The International Monetary Fund (IMF) has urged oil exporters in Sub-Saharan Africa, including Nigeria, to aim for buffers of 5 to 10% of GDP to manage large oil price swings.
In its Sub-Saharan Africa Country Focus, it warned that savings from oil revenues could help manage price swings. For many countries, this means maintaining annual fiscal surpluses of up to 1% per year over 10 years.
Oil prices have fluctuated over the last two years, from a low of $23 per barrel to a high of $120 per barrel, resulting in highly uncertain revenues in oil-dependent economies.
This is because when oil prices are higher, oil exporters spend more. In Nigeria, for example, on fuel subsidies.

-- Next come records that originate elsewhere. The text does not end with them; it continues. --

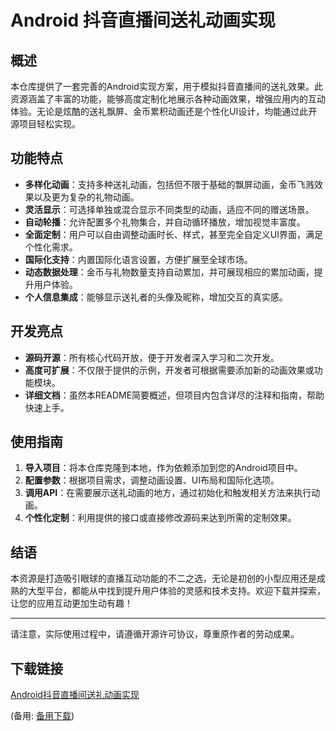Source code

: # Android 抖音直播间送礼动画实现

## 概述

本仓库提供了一套完善的Android实现方案，用于模拟抖音直播间的送礼效果。此资源涵盖了丰富的功能，能够高度定制化地展示各种动画效果，增强应用内的互动体验。无论是炫酷的送礼飘屏、金币累积动画还是个性化UI设计，均能通过此开源项目轻松实现。

## 功能特点

- **多样化动画**：支持多种送礼动画，包括但不限于基础的飘屏动画，金币飞溅效果以及更为复杂的礼物动画。
- **灵活显示**：可选择单独或混合显示不同类型的动画，适应不同的赠送场景。
- **自动轮播**：允许配置多个礼物集合，并自动循环播放，增加视觉丰富度。
- **全面定制**：用户可以自由调整动画时长、样式，甚至完全自定义UI界面，满足个性化需求。
- **国际化支持**：内置国际化语言设置，方便扩展至全球市场。
- **动态数据处理**：金币与礼物数量支持自动累加，并可展现相应的累加动画，提升用户体验。
- **个人信息集成**：能够显示送礼者的头像及昵称，增加交互的真实感。

## 开发亮点

- **源码开源**：所有核心代码开放，便于开发者深入学习和二次开发。
- **高度可扩展**：不仅限于提供的示例，开发者可根据需要添加新的动画效果或功能模块。
- **详细文档**：虽然本README简要概述，但项目内包含详尽的注释和指南，帮助快速上手。

## 使用指南

1. **导入项目**：将本仓库克隆到本地，作为依赖添加到您的Android项目中。
2. **配置参数**：根据项目需求，调整动画设置、UI布局和国际化选项。
3. **调用API**：在需要展示送礼动画的地方，通过初始化和触发相关方法来执行动画。
4. **个性化定制**：利用提供的接口或直接修改源码来达到所需的定制效果。

## 结语

本资源是打造吸引眼球的直播互动功能的不二之选，无论是初创的小型应用还是成熟的大型平台，都能从中找到提升用户体验的灵感和技术支持。欢迎下载并探索，让您的应用互动更加生动有趣！

---

请注意，实际使用过程中，请遵循开源许可协议，尊重原作者的劳动成果。

## 下载链接
[Android抖音直播间送礼动画实现](https://pan.quark.cn/s/c1ee2dbde3d9) 

(备用: [备用下载](https://pan.baidu.com/s/1bPhaSv0V0jaTCHb0xncCmw?pwd=1234))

However, according to the IMF, most oil exporters in the region have not saved enough to protect themselves from volatile oil price changes.

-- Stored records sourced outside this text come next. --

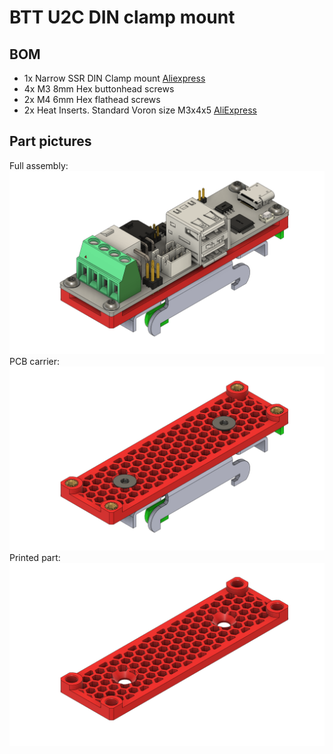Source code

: # BTT U2C DIN clamp mount
## BOM
- 1x Narrow SSR DIN Clamp mount [Aliexpress](https://www.aliexpress.us/item/3256802666650918.html)
- 4x M3 8mm Hex buttonhead screws
- 2x M4 6mm Hex flathead screws
- 2x Heat Inserts. Standard Voron size M3x4x5 [AliExpress](https://www.aliexpress.us/item/3256804429544538.html)
## Part pictures
Full assembly:
![Full assembly](BTT_U2C_DIN_Mount.png)
PCB carrier:
![PCB carrier](BTT_U2C_DIN_Mount_Printed.png)
Printed part:
![Printed part](BTT_U2C_DIN_Mount_PartOnly.png)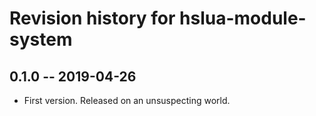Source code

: # Revision history for hslua-module-system

## 0.1.0 -- 2019-04-26

* First version. Released on an unsuspecting world.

In fact, sovereign wealth funds in sub-Saharan Africa hold assets of just 1.8 per cent of gross domestic product—compared to 72 per cent in the Middle East and North Africa—forcing countries to borrow or draw down financial assets when oil prices fall.
As a result, the region’s oil producers grew more than two percentage points slower per year than non-resource-intensive countries over the decade to 2020.
The Washington-based lender also warned that debt service costs in Sub-Saharan Africa were nearly twice as high.
It also warned that as countries shift to low-carbon energy sources, oil revenues could fall precipitously. Oil revenues in the region could fall by a quarter by 2030, and by half by 2050.
The IMF then tasked the region’s oil exporters with creating buffers to help cushion the impact of cleaner adaptation on the oil industry.
Building buffers now would help the region’s oil exporters navigate the transition toward clean energy while managing oil price fluctuations, it noted.